The “Faster CPython” team were let go from Microsoft because they could only produce a 1.5x speedup in four years instead of the planned 5x.
It’s wildly optimistic to now expect a 10x speedup in two years, with fewer resources.
The “Faster CPython” team were let go from Microsoft because they could only produce a 1.5x speedup in four years instead of the planned 5x.
It’s wildly optimistic to now expect a 10x speedup in two years, with fewer resources.
Them being let go "because they didn't meet 5x" is hearsay. The only source for that is in social-media commentary and opinion pieces.

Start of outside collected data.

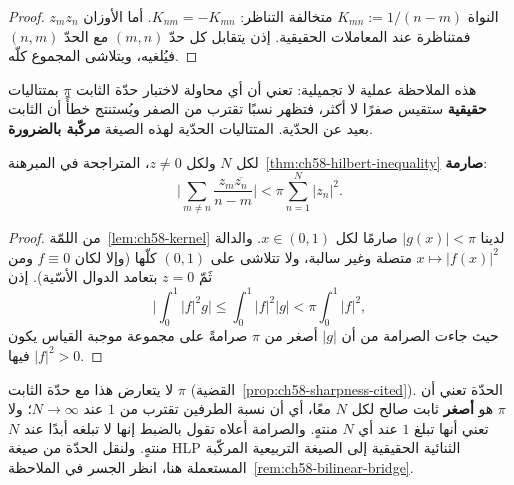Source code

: \begin{proof}
النواة \(K_{mn}:=1/(n-m)\) متخالفة التناظر: \(K_{nm}=-K_{mn}\). أما
الأوزان \(z_mz_n\) فمتناظرة عند المعاملات الحقيقية. إذن يتقابل كل حدّ
\((m,n)\) مع الحدّ \((n,m)\) فيُلغيه، ويتلاشى المجموع كلّه.
\end{proof}

\begin{remark}
\label{rem:ch58-real-vanishing-consequence}
هذه الملاحظة عملية لا تجميلية: تعني أن أي محاولة لاختبار حدّة الثابت
\(\pi\) بمتتاليات \textbf{حقيقية} ستقيس صفرًا لا أكثر، فتظهر نسبًا تقترب
من الصفر ويُستنتج خطأً أن الثابت بعيد عن الحدّية. المتتاليات الحدّية
لهذه الصيغة \textbf{مركّبة بالضرورة}.
\end{remark}

\begin{proposition}
\label{prop:ch58-strictness}
\provedhere
لكل \(N\) ولكل \(z\ne0\)، المتراجحة في
المبرهنة~\ref{thm:ch58-hilbert-inequality} \textbf{صارمة}:
\[
\Biggl\lvert\sum_{m\ne n}\frac{z_m\overline{z_n}}{n-m}\Biggr\rvert
<\pi\sum_{n=1}^{N}\lvert z_n\rvert^2.
\]
\end{proposition}

\begin{proof}
من اللمّة~\ref{lem:ch58-kernel} لدينا \(\lvert g(x)\rvert<\pi\) صارمًا
لكل \(x\in(0,1)\). والدالة \(x\mapsto\lvert f(x)\rvert^2\) متصلة وغير
سالبة، ولا تتلاشى على \((0,1)\) كلّها (وإلا لكان \(f\equiv0\) ومن ثَمّ
\(z=0\) بتعامد الدوال الأسّية). إذن
\[
\Biggl\lvert\int_0^1\lvert f\rvert^2g\Biggr\rvert
\le\int_0^1\lvert f\rvert^2\lvert g\rvert
<\pi\int_0^1\lvert f\rvert^2,
\]
حيث جاءت الصرامة من أن \(\lvert g\rvert\) أصغر من \(\pi\) صرامةً على
مجموعة موجبة القياس يكون فيها \(\lvert f\rvert^2>0\).
\end{proof}

\begin{remark}
\label{rem:ch58-strictness-vs-sharpness}
لا يتعارض هذا مع حدّة الثابت \(\pi\)
(القضية~\ref{prop:ch58-sharpness-cited}). الحدّة تعني أن \(\pi\) هو
\textbf{أصغر} ثابت صالح لكل \(N\) معًا، أي أن نسبة الطرفين تقترب من
\(1\) عند \(N\to\infty\)؛ ولا تعني أنها تبلغ \(1\) عند أي \(N\) منتهٍ.
والصرامة أعلاه تقول بالضبط إنها لا تبلغه أبدًا عند \(N\) منتهٍ. ولنقل
الحدّة من صيغة \textenglish{HLP} الثنائية الحقيقية إلى الصيغة التربيعية
المركّبة المستعملة هنا، انظر الجسر في
الملاحظة~\ref{rem:ch58-bilinear-bridge}.
\end{remark}

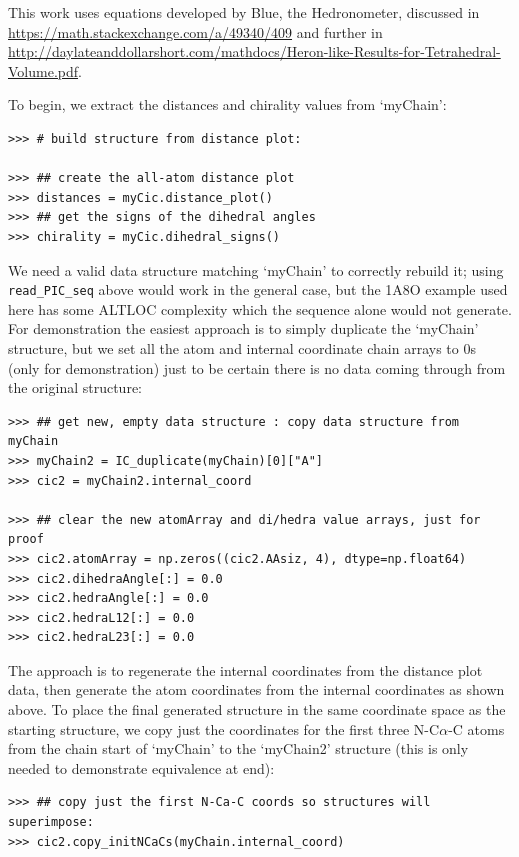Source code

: This work uses equations developed by Blue, the Hedronometer,
discussed in \url{https://math.stackexchange.com/a/49340/409} and further in 
\url{http://daylateanddollarshort.com/mathdocs/Heron-like-Results-for-Tetrahedral-Volume.pdf}.

To begin, we extract the distances and chirality values from `myChain':

\begin{verbatim}
>>> # build structure from distance plot:

>>> ## create the all-atom distance plot
>>> distances = myCic.distance_plot()
>>> ## get the signs of the dihedral angles
>>> chirality = myCic.dihedral_signs()
\end{verbatim}

We need a valid data structure matching `myChain' to correctly rebuild it; using
\texttt{read\_PIC\_seq\(\)} above would work in the general case, but the 1A8O example
used here has some ALTLOC complexity which the sequence alone would not generate.
For demonstration the easiest approach is to simply duplicate the `myChain'
structure, but we set all the atom and internal coordinate chain arrays to 0s
(only for demonstration) just to be certain there is no data coming through from the
original structure:

\begin{verbatim}
>>> ## get new, empty data structure : copy data structure from myChain
>>> myChain2 = IC_duplicate(myChain)[0]["A"]
>>> cic2 = myChain2.internal_coord

>>> ## clear the new atomArray and di/hedra value arrays, just for proof
>>> cic2.atomArray = np.zeros((cic2.AAsiz, 4), dtype=np.float64)
>>> cic2.dihedraAngle[:] = 0.0
>>> cic2.hedraAngle[:] = 0.0
>>> cic2.hedraL12[:] = 0.0
>>> cic2.hedraL23[:] = 0.0
\end{verbatim}

The approach is to regenerate the internal coordinates from the distance plot
data, then generate the atom coordinates from the internal coordinates as shown
above.  To place the final generated structure in the same coordinate space as the
starting structure, we copy just the coordinates for the first three N-C$\alpha$-C
atoms from the chain start of `myChain' to the `myChain2' structure (this is only needed
to demonstrate equivalence at end):

\begin{verbatim}
>>> ## copy just the first N-Ca-C coords so structures will superimpose:
>>> cic2.copy_initNCaCs(myChain.internal_coord)
\end{verbatim}


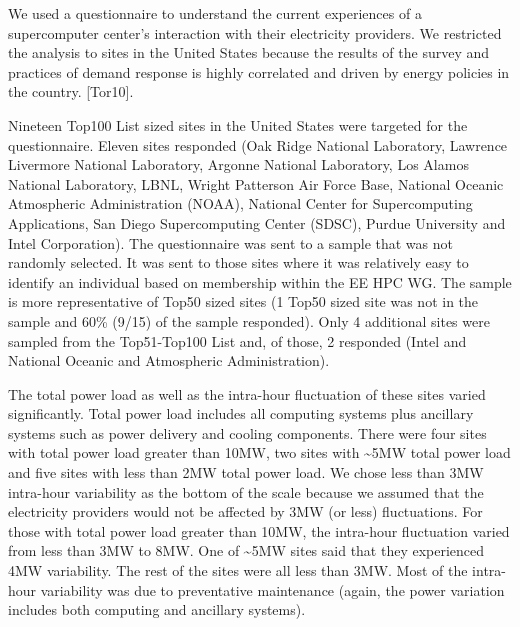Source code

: We used a questionnaire to understand the current experiences of a
supercomputer center's interaction with their electricity providers. We restricted the analysis to sites in the United States
because the results of the survey and practices of demand response is highly
correlated and driven by energy policies in the country. 
\cite{torriti_demand_2010}
[Tor10].

Nineteen Top100 List sized sites in the United States were targeted for the
questionnaire. Eleven sites responded (Oak Ridge National Laboratory, 
Lawrence Livermore National Laboratory, 
Argonne National Laboratory, 
Los Alamos National Laboratory, LBNL, 
Wright Patterson Air Force Base,
National Oceanic Atmospheric Administration (NOAA), 
National Center for Supercomputing Applications, 
San Diego Supercomputing Center (SDSC), 
Purdue University and Intel Corporation). The questionnaire was
sent to a sample that was not randomly selected. It was sent to those sites
where it was relatively easy to identify an individual based on membership
within the EE HPC WG. The sample is more representative of Top50 sized sites
(1 Top50 sized site was not in the sample and 60{\%} (9/15) of the sample
responded). Only 4 additional sites were sampled from the Top51-Top100 List
and, of those, 2 responded (Intel and National Oceanic and Atmospheric Administration).

The total power load as well as the intra-hour fluctuation of these sites
varied significantly. Total power load includes all computing systems plus 
ancillary systems such as power delivery and cooling components.
There were four sites with total power load greater
than 10MW, two sites with \textasciitilde 5MW total power load and five
sites with less than 2MW total power load. We chose less than 3MW intra-hour
variability as the bottom of the scale because we assumed that the
electricity providers would not be affected by 3MW (or less) 
fluctuations. For those with total power load greater than 10MW, the
intra-hour fluctuation varied from less than 3MW to 8MW. One of
\textasciitilde 5MW sites said that they experienced 4MW variability. The
rest of the sites were all less than 3MW. Most of the intra-hour variability
was due to preventative maintenance (again, the power variation includes both computing and ancillary systems).


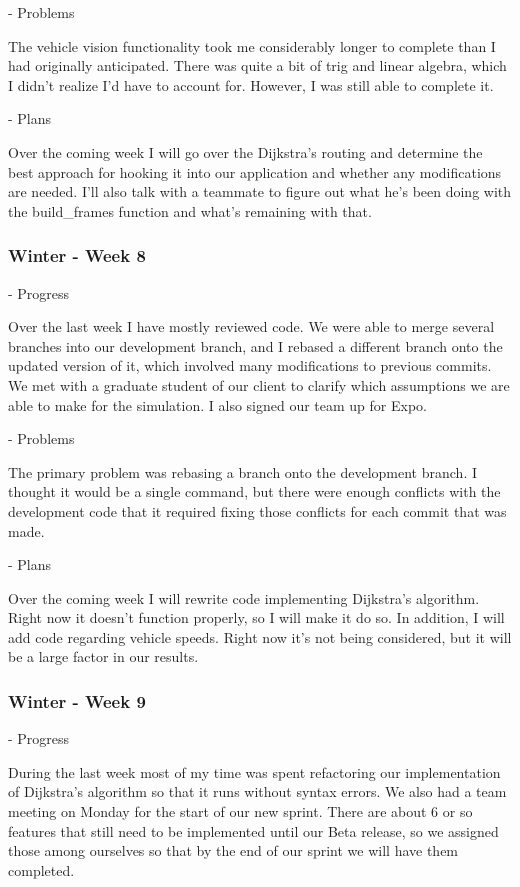 \documentclass[onecolumn, draftclsnofoot,10pt, compsoc]{IEEEtran}
\begin{document}
- Problems

The vehicle vision functionality took me considerably longer to complete than I had originally anticipated.
There was quite a bit of trig and linear algebra, which I didn't realize I'd have to account for.
However, I was still able to complete it.

- Plans

Over the coming week I will go over the Dijkstra's routing and determine the best approach for hooking it into our application and whether any modifications are needed.
I'll also talk with a teammate to figure out what he's been doing with the build\_frames function and what's remaining with that.
\subsubsection{Winter - Week 8}
- Progress

Over the last week I have mostly reviewed code.
We were able to merge several branches into our development branch, and I rebased a different branch onto the updated version of it, which involved many modifications to previous commits.
We met with a graduate student of our client to clarify which assumptions we are able to make for the simulation.
I also signed our team up for Expo.

- Problems

The primary problem was rebasing a branch onto the development branch.
I thought it would be a single command, but there were enough conflicts with the development code that it required fixing those conflicts for each commit that was made.

- Plans

Over the coming week I will rewrite code implementing Dijkstra's algorithm.
Right now it doesn't function properly, so I will make it do so.
In addition, I will add code regarding vehicle speeds.
Right now it's not being considered, but it will be a large factor in our results.
\subsubsection{Winter - Week 9}
- Progress

During the last week most of my time was spent refactoring our implementation of Dijkstra's algorithm so that it runs without syntax errors.
We also had a team meeting on Monday for the start of our new sprint.
There are about 6 or so features that still need to be implemented until our Beta release, so we assigned those among ourselves so that by the end of our sprint we will have them completed.
\end{document}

Microsoft described the layoffs as "organizational adjustments".
That sounds awfully like a scene by scene replay of Google's Unladen Swallow experience.
https://peps.python.org/pep-3146/#rationale-implementation
At least Microsoft hired a bunch of experienced Python core developers for their effort. IIRC Unladen Swallow was just a couple of interns.
Wow, know you make me curious about the business processes at Microsoft. Did they see that they would earn more money if the interpreter had a 5x speedup, that they wouldn’t see with 1.5x? Or was it trust broken?
Instead of generating more revenue, it would drive down costs. You will need less computers to do the same amount of work if the work can be done faster.
Lower costs could open new markets, as it would allow you to charge less and still make a profit.
Have you checked out what PyPy is already capable of?
Depends if they are the right resources.
Depends if it’s possible.
Python is slow due to design decisions in the language. For example operator dispatch is slow without some kind of static analysis. But this is hindered by how dynamic the language is.
It's hard to make Python run fast when it pervasively uses duck typing. It makes types only resolvable at runtime. JIT is the only thing that can work here at the moment, but I think that needs to make very similar assumptions to a branch predictor, plus it needs to identify lexical regions (is that what they're called?). People here have criticised PyPy, but I've forgotten why.